Nota de D. Q. Brinton, publicada em Science, vol. XX, n. 499, p. 115:
The Primitive Carib Tongue.
The expedition led by Dr. Karl von den Steinen, which explored the head-waters of the Schingu River in Brazil, made some remarkable discoveries. Tribes were found who had never heard of a white man, and were utterly ignorant of his inventions. They were still wholly in the stone age, uncontaminated—the word is not misapplied — by any breath of civilization. In ethnography, the most interesting find was the identification of the Bacahiris with the Carib stem, and apparently its recognition as perhaps the nearest of any of the Carib tribes to the original stock.
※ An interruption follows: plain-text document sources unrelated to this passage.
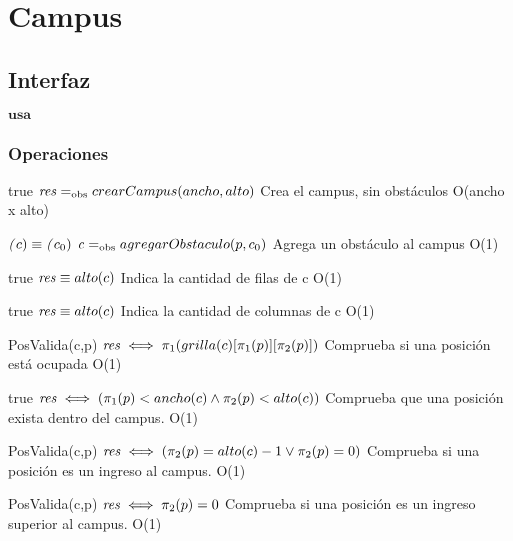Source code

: \section{Campus}

\subsection{Interfaz}

$\textbf{usa}$  


\subsubsection*{Operaciones}


 {true}
 {$\text{\textit{res}} =_{\mathrm{obs}} crearCampus(ancho, alto) $}
 {Crea el campus, sin obstáculos}
 {O(ancho x alto)}
 {}
 
 {$ \text{\textit{(}}c) \equiv \text{\textit{(}}c_0) $}
 {$\text{\textit{c}} =_{\mathrm{obs}} agregarObstaculo(p, c_0) $}
 {Agrega un obstáculo al campus}
 {O(1)}
 {}
 
 {true}
 {$\text{\textit{res}} \equiv alto(c) $}
 {Indica la cantidad de filas de c}
 {O(1)}
 {}

 {true}
 {$\text{\textit{res}} \equiv alto(c) $}
 {Indica la cantidad de columnas de c}
 {O(1)}
 {}
  
 {PosValida(c,p)}
 {$\text{\textit{res}} \iff \pi_1(grilla(c)[\pi_1(p)][\pi_2(p)])  $}
 {Comprueba si una posición está ocupada}
 {O(1)}
 {}
   
 {true}
 {$\text{\textit{res}} \iff (\pi_1(p)<ancho(c)\land \pi_2(p)<alto(c)) $}
 {Comprueba que una posición exista dentro del campus.}
 {O(1)}
 {}
    
 {PosValida(c,p)}
 {$\text{\textit{res}} \iff (\pi_2(p)=alto(c)-1 \lor \pi_2(p)=0) $}
 {Comprueba si una posición es un ingreso al campus.}
 {O(1)}
 {}
   
 {PosValida(c,p)}
 {$\text{\textit{res}} \iff \pi_2(p)=0 $}
 {Comprueba si una posición es un ingreso superior al campus.}
 {O(1)}
 {}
Dr. von den Steinen has just issued his linguistic material obtained from this tribe in a neat octavo of 403 pages, " Die Bakairi-Sprache " (K. F. Koehler, Leipzig, 1892). It contains abundant sources for the study of the group, vocabularies, texts, narratives, grammatical observations, and, what is peculiarly valuable, a close study of the phonetic variations of the various Carib dialects as far as they have been ascertained. He shows that in all the associated idioms the same laws of verbal modification hold good, although each has developed under its own peculiar influences. The thoroughness which marks throughout this excellent study places it in the front rank of contributions to the growing science of American linguistics.